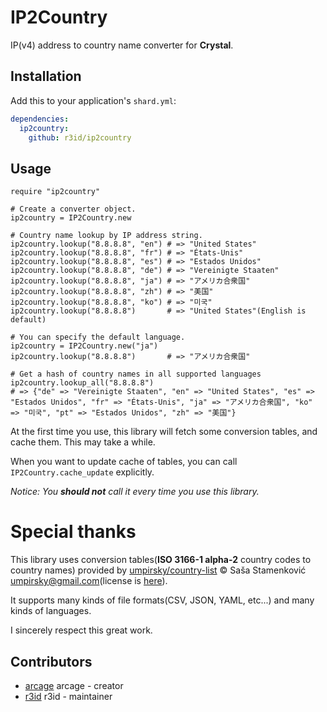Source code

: # IP2Country

IP(v4) address to country name converter for **Crystal**.

## Installation

Add this to your application's `shard.yml`:

```yaml
dependencies:
  ip2country:
    github: r3id/ip2country
```

## Usage

```crystal
require "ip2country"

# Create a converter object.
ip2country = IP2Country.new

# Country name lookup by IP address string.
ip2country.lookup("8.8.8.8", "en") # => "United States"
ip2country.lookup("8.8.8.8", "fr") # => "États-Unis"
ip2country.lookup("8.8.8.8", "es") # => "Estados Unidos"
ip2country.lookup("8.8.8.8", "de") # => "Vereinigte Staaten"
ip2country.lookup("8.8.8.8", "ja") # => "アメリカ合衆国"
ip2country.lookup("8.8.8.8", "zh") # => "美国"
ip2country.lookup("8.8.8.8", "ko") # => "미국"
ip2country.lookup("8.8.8.8")       # => "United States"(English is default)

# You can specify the default language.
ip2country = IP2Country.new("ja")
ip2country.lookup("8.8.8.8")       # => "アメリカ合衆国"

# Get a hash of country names in all supported languages
ip2country.lookup_all("8.8.8.8")
# => {"de" => "Vereinigte Staaten", "en" => "United States", "es" => "Estados Unidos", "fr" => "États-Unis", "ja" => "アメリカ合衆国", "ko" => "미국", "pt" => "Estados Unidos", "zh" => "美国"}
```

At the first time you use, this library will fetch some conversion tables, and cache them. This may take a while.

When you want to update cache of tables, you can call `IP2Country.cache_update` explicitly.

_Notice: You **should not** call it every time you use this library._

# Special thanks

This library uses conversion tables(**ISO 3166-1 alpha-2** country codes to country names) provided by [umpirsky/country-list](https://github.com/umpirsky/country-list) &copy; Saša Stamenković <umpirsky@gmail.com>(license is  [here](https://github.com/umpirsky/country-list/blob/master/LICENSE)).

It supports many kinds of file formats(CSV, JSON, YAML, etc...) and many kinds of languages.

I sincerely respect this great work.

## Contributors

- [arcage](https://github.com/arcage) arcage - creator
- [r3id](https://github.com/r3id) r3id - maintainer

• **Problem statement**
If a line in the records includes the string "Unis", copy it.

• **Answer space**
ip2country.lookup("8.8.8.8", "fr") # => "États-Unis"
# => {"de" => "Vereinigte Staaten", "en" => "United States", "es" => "Estados Unidos", "fr" => "États-Unis", "ja" => "アメリカ合衆国", "ko" => "미국", "pt" => "Estados Unidos", "zh" => "美国"}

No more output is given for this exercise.